BEGIN Data for analysis
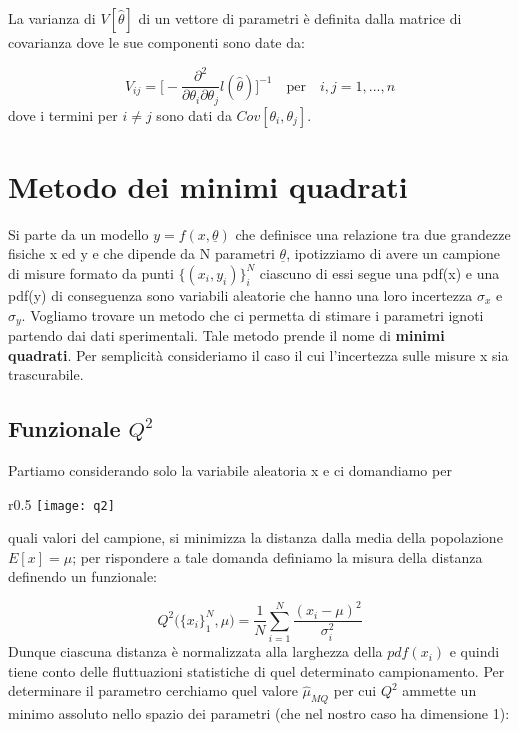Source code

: La varianza di $V[\hat{\theta}]$ di un vettore di parametri \`{e} definita dalla matrice di covarianza dove le sue componenti sono date da:

\begin{equation}
	V_{ij} = \Big[ - \dfrac{\partial^2}{\partial \theta_i \partial \theta_j}l(\hat{\theta}) \Big]^{-1} \quad \text{per} \quad i,j = 1,...,n
\end{equation}
dove i termini per $i \neq j$ sono dati da $Cov[\theta_i,\theta_j]$.


\section{Metodo dei minimi quadrati}
Si parte da un modello $y = f(x,\underline{\theta})$ che definisce una relazione tra due grandezze fisiche x ed y e che dipende da N parametri $\underline{\theta}$, ipotizziamo di avere un campione di misure formato da punti $\{(x_i,y_i)\}_{i}^N$ ciascuno di essi segue una pdf(x) e una pdf(y) di conseguenza sono variabili aleatorie che hanno una loro incertezza $\sigma_x$ e $\sigma_y$. Vogliamo trovare un metodo che ci permetta di stimare i parametri ignoti partendo dai dati sperimentali. Tale metodo prende il nome di \textbf{minimi quadrati}. Per semplicit\`{a} consideriamo il caso il cui l'incertezza sulle misure x sia trascurabile.

\subsection{Funzionale $Q^2$}

\noindent Partiamo considerando solo la variabile aleatoria x  e ci domandiamo per 
\begin{wrapfigure}{r}{0.5 \textwidth}
\vspace{-10pt}
\centering
\texttt{[image: q2]}	
\end{wrapfigure}
quali valori del campione, si minimizza la distanza dalla media della popolazione $E[x] = \mu$; per rispondere a tale domanda definiamo la misura della distanza definendo un funzionale:
\newline

\begin{equation}
	Q^2\Big(\{x_i\}_1^N,\mu \Big) = \dfrac{1}{N}\sum_{i=1}^N\dfrac{(x_i - \mu)^2}{\sigma_i^2}
\end{equation}
\newline
Dunque ciascuna distanza \`{e} normalizzata alla larghezza della $pdf(x_i)$ e quindi tiene conto delle fluttuazioni statistiche di quel determinato campionamento.\newline
 Per determinare il  parametro cerchiamo quel valore $\hat{\mu}_{MQ}$ per cui $Q^2$ ammette un minimo assoluto nello spazio dei parametri (che nel nostro caso ha dimensione 1):


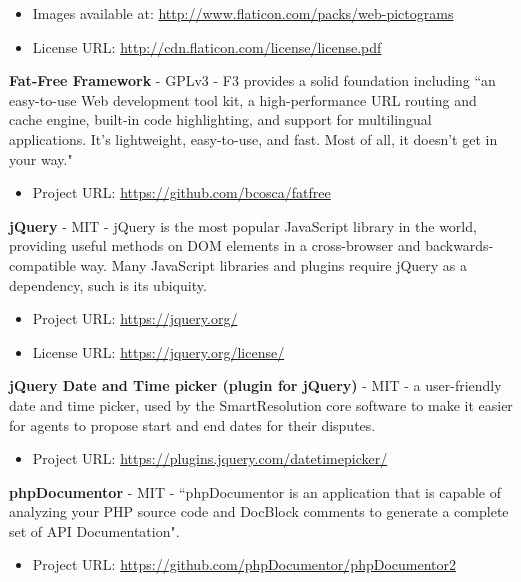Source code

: \begin{itemize}
\item Images available at: \url{http://www.flaticon.com/packs/web-pictograms}
\item License URL: \url{http://cdn.flaticon.com/license/license.pdf}
\end{itemize}

\textbf{Fat-Free Framework} - GPLv3 - F3 provides a solid foundation including ``an easy-to-use Web development tool kit, a high-performance URL routing and cache engine, built-in code highlighting, and support for multilingual applications. It's lightweight, easy-to-use, and fast. Most of all, it doesn't get in your way."

\begin{itemize}
\item Project URL: \url{https://github.com/bcosca/fatfree}
\end{itemize}

\textbf{jQuery} - MIT - jQuery is the most popular JavaScript library in the world, providing useful methods on DOM elements in a cross-browser and backwards-compatible way. Many JavaScript libraries and plugins require jQuery as a dependency, such is its ubiquity.

\begin{itemize}
\item Project URL: \url{https://jquery.org/}
\item License URL: \url{https://jquery.org/license/}
\end{itemize}

\textbf{jQuery Date and Time picker (plugin for jQuery)} - MIT - a user-friendly date and time picker, used by the SmartResolution core software to make it easier for agents to propose start and end dates for their disputes.

\begin{itemize}
\item Project URL: \url{https://plugins.jquery.com/datetimepicker/}
\end{itemize}

\textbf{phpDocumentor} - MIT - ``phpDocumentor is an application that is capable of analyzing your PHP source code and DocBlock comments to generate a complete set of API Documentation".

\begin{itemize}
\item Project URL: \url{https://github.com/phpDocumentor/phpDocumentor2}
\end{itemize}

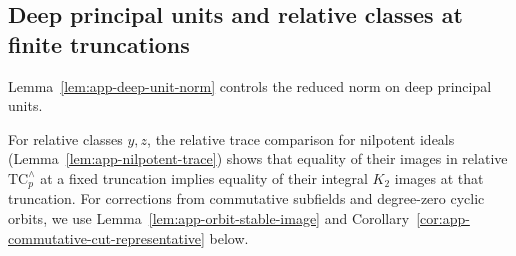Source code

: \subsection{Deep principal units and relative classes at finite truncations}\label{app:second-deep-units}
Lemma~\ref{lem:app-deep-unit-norm} controls the reduced norm on deep principal units.

For relative classes $y,z$, the relative trace comparison for nilpotent ideals (Lemma~\ref{lem:app-nilpotent-trace}) shows that equality of their images in relative $\mathrm{TC}^\wedge_p$ at a fixed truncation implies equality of their integral $K_2$ images at that truncation.
For corrections from commutative subfields and degree-zero cyclic orbits, we use Lemma~\ref{lem:app-orbit-stable-image} and Corollary~\ref{cor:app-commutative-cut-representative} below.

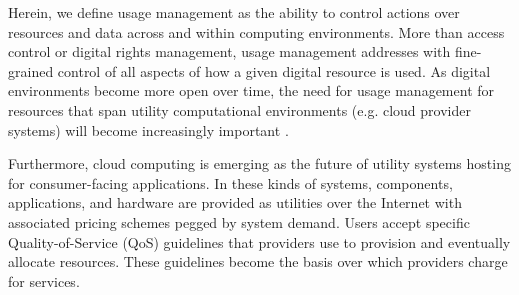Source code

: \documentclass{acm_proc_article-sp}
\begin{document}
Herein, we define usage management as the ability to control actions over resources and data across and within computing environments.  More than access control or digital rights management, usage management addresses with fine-grained control of all aspects of how a given digital resource is used.  As digital environments become more open over time, the need for usage management for resources that span utility computational environments (e.g. cloud provider systems) will become increasingly important \cite{ctrl:lamb-MCCCS,ctrl:lamb-SOSE}.


Furthermore, cloud computing is emerging as the future of utility systems hosting for consumer-facing applications.  In these kinds of systems, components, applications, and hardware are provided as utilities over the Internet with associated pricing schemes pegged by system demand.  Users accept specific Quality-of-Service (QoS) guidelines that providers use to provision and eventually allocate resources. These guidelines become the basis over which providers charge for services.
\end{document}
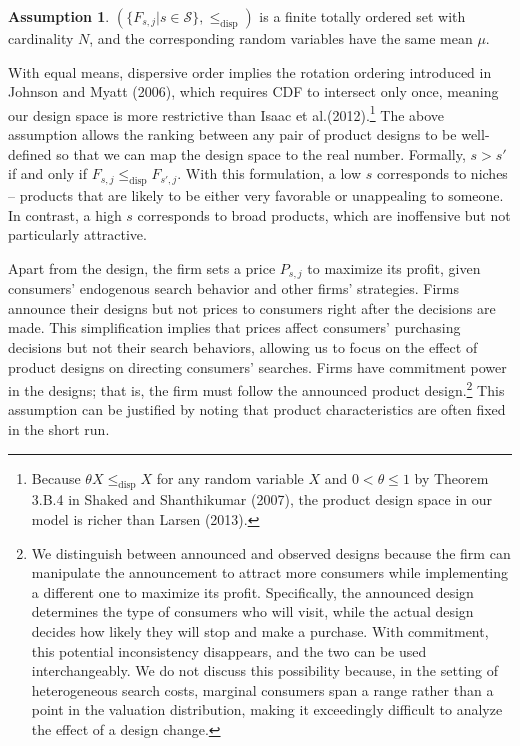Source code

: \documentclass[14pt]{article}
\theoremstyle{plain}
\theoremstyle{definition}
\newtheorem{ass}{Assumption}
\theoremstyle{remark}
\DeclareRobustCommand\1{\futurelet\oneNext\oneCheck}
\renewcommand{\S}{\mathcal{S}}
\begin{document}
\begin{ass}\label{ass:disp}
$(\{F_{s,j}| s\in \mathcal{S} \}, \leq_{\text{disp}})$ is a finite totally ordered set with cardinality $N$, and the corresponding random variables have the same mean $\mu$.
\end{ass}

With equal means, dispersive order implies the rotation ordering introduced in Johnson and Myatt (2006), which requires CDF to intersect only once,  meaning our design space is more restrictive than Isaac et al.(2012).\footnote{Because $\theta X \leq_{\text{disp}} X$ for any random variable $X$ and $ 0<\theta \leq 1$ by Theorem 3.B.4 in Shaked and Shanthikumar (2007), the product design space in our model is richer than Larsen (2013).} The above assumption allows the ranking between any pair of product designs to be well-defined so that we can map the design space to the real number. Formally, $s>s'$ if and only if $F_{s,j}\leq_{\text{disp}}F_{s',j}$. With this formulation, a low $s$ corresponds to niches -- products that are likely to be either very favorable or unappealing to someone. In contrast, a high $s$ corresponds to broad products, which are inoffensive but not particularly attractive.
 
 
 
 Apart from the design, the firm sets a price $P_{s,j}$ to maximize its profit, given consumers' endogenous search behavior and other firms' strategies. Firms announce their designs but not prices to consumers right after the decisions are made. This simplification implies that prices affect consumers' purchasing decisions but not their search behaviors, allowing us to focus on the effect of product designs on directing consumers' searches. Firms have commitment power in the designs; that is, the firm must follow the announced product design.\footnote{ We distinguish between announced and observed designs because the firm can manipulate the announcement to attract more consumers while implementing a different one to maximize its profit. Specifically, the announced design determines the type of consumers who will visit, while the actual design decides how likely they will stop and make a purchase. With commitment, this potential inconsistency disappears, and the two can be used interchangeably. We do not discuss this possibility because, in the setting of heterogeneous search costs, marginal consumers span a range rather than a point in the valuation distribution, making it exceedingly difficult to analyze the effect of a design change.} This assumption can be justified by noting that product characteristics are often fixed in the short run. 
 
\end{document}
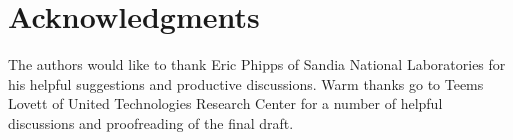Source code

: \documentclass[10pt]{ijnam}
\theoremstyle{definition}
\begin{document}
\section*{Acknowledgments}
The authors would like to thank Eric Phipps of Sandia National Laboratories 
for his helpful suggestions and productive discussions. Warm thanks go to 
Teems Lovett of United Technologies Research Center
for a number of helpful discussions and proofreading of the final draft. 



\end{document}
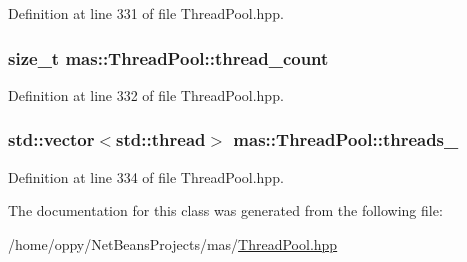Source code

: Definition at line 331 of file Thread\-Pool.\-hpp.

\hypertarget{classmas_1_1_thread_pool_a5cd471f0c5c9457b42d76d0b84bea21e}{
\subsubsection[{thread\-\_\-count}]{\setlength{\rightskip}{0pt plus 5cm}size\-\_\-t mas\-::\-Thread\-Pool\-::thread\-\_\-count\hspace{0.3cm}{\ttfamily [protected]}}}\label{classmas_1_1_thread_pool_a5cd471f0c5c9457b42d76d0b84bea21e}


Definition at line 332 of file Thread\-Pool.\-hpp.

\hypertarget{classmas_1_1_thread_pool_ae3f3ad42c9e80519e504f7d8f11f6be1}{
\subsubsection[{threads\-\_\-}]{\setlength{\rightskip}{0pt plus 5cm}std\-::vector$<$std\-::thread$>$ mas\-::\-Thread\-Pool\-::threads\-\_\-\hspace{0.3cm}{\ttfamily [protected]}}}\label{classmas_1_1_thread_pool_ae3f3ad42c9e80519e504f7d8f11f6be1}


Definition at line 334 of file Thread\-Pool.\-hpp.



The documentation for this class was generated from the following file\-:\begin{DoxyCompactItemize}
\item 
/home/oppy/\-Net\-Beans\-Projects/mas/\hyperlink{_thread_pool_8hpp}{Thread\-Pool.\-hpp}\end{DoxyCompactItemize}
END Data for analysis
:: Task instructions ::
Within the material above, please work out how many lines contain the word "utility" and give that number by itself.

:: Answer to this task ::
2